Hepatic encephalopathy (HE) is a neuropsychiatric syndrome complicating acute and chronic liver failure and characterized by a wide range of manifestations, in absence of other brain disease. HE is very frequent in course of cirrhosis and even mild forms involve a great additional burden on patients, their families and health-care resources. Its onset affects subsequent survival of patients. Historically, pathophysiology of HE was connected to several substances (mostly ammonia) produced in the gut and normally metabolized by the liver, but more recently other factors such as inflammation, bacterial translocation and oxidative stress have shown a crucial role. Symptoms are often overt (confusion, asterixis, disorientation, ataxia or coma) but can also be subtle (sleep disturbances, cognitive impairment, mood alterations, impairment of executive decision-making, and psychomotor speed – Minimal HE); the West Haven Criteria are most often used to grade Overt HE (OHE), with grade ranging from 0 to 4 (4 corresponding to coma). Since both Minimal HE and grade 1 HE cannot be diagnosed by clinical examination and need for specific tests, it results practical to combine these entities and name them "Covert" HE (CHE) to aid clinical use.
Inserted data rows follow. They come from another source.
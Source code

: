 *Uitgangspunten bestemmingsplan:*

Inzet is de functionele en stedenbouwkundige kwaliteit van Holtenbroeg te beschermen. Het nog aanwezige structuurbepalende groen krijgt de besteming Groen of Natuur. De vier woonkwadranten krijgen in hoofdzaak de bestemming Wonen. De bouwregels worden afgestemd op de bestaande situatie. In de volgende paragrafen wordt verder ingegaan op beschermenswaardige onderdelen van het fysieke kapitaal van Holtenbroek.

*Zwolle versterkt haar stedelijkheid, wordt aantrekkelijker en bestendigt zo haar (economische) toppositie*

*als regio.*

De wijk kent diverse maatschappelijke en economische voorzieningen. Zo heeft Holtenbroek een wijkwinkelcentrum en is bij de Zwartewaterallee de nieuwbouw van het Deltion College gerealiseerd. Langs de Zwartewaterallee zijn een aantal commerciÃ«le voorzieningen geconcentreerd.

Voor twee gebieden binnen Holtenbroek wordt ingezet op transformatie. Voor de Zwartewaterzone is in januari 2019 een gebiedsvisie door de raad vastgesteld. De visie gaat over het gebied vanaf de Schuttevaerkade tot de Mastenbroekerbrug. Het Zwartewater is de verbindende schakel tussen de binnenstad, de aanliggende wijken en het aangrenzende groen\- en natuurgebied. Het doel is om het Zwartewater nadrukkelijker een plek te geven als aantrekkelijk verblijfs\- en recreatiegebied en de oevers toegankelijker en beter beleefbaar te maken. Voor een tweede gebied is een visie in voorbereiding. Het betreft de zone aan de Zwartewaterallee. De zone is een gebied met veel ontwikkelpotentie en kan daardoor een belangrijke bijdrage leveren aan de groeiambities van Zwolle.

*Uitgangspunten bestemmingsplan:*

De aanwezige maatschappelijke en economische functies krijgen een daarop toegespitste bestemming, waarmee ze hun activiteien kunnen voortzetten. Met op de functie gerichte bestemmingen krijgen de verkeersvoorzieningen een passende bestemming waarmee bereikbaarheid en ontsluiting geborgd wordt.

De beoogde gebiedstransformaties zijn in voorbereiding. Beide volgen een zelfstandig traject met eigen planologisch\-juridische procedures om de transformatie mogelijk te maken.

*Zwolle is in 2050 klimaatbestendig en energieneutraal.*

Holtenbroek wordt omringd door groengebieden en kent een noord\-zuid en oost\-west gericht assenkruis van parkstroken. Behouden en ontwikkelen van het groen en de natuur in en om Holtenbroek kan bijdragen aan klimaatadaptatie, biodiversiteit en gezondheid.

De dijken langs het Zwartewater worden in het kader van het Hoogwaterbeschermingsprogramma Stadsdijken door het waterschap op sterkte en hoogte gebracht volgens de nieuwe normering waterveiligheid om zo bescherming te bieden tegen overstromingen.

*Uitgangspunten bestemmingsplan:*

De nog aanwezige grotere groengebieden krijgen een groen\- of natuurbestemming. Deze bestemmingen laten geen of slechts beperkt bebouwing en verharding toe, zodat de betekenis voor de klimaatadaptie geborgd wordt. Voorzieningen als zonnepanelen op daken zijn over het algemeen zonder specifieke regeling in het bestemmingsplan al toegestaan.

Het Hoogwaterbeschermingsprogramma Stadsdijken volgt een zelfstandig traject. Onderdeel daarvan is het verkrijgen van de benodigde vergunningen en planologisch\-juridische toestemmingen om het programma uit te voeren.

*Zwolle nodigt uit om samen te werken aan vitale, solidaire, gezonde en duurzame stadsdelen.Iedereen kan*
Diagnosis is based on evidence of neurological impairment in presence of liver cirrhosis, only after the exclusion of other brain diseases. Measurement of serum ammonia and electroencephalography are little specific, while brain magnetic resonance and search for portosystemic shunts are important in complex cases. Diagnosis of OHE is often just clinical, while that of CHE requires dedicated psychometric and neurophysiological tests. Although these tests are difficult to be performed in the clinical practice, detection and treatment of CHE are cost-effective and important; indeed, CHE affects patients’ quality of life, socioeconomic status and driving skills, and increases the risk for falls, car accidents, development of OHE, and death. Management of HE includes early diagnosis and prompt treatment of precipitating factors (infection, gastrointestinal bleeding, electrolyte disturbances, dehydration, hypotension, use of benzodiazepines, psychoactive drugs, and/or alcohol). Current treatment is based principally on reducing intestinal ammonia with nonabsorbable disaccharides (lactulose or lactitol); rifaximin, used solely or in addition, is also becoming a first-line treatment.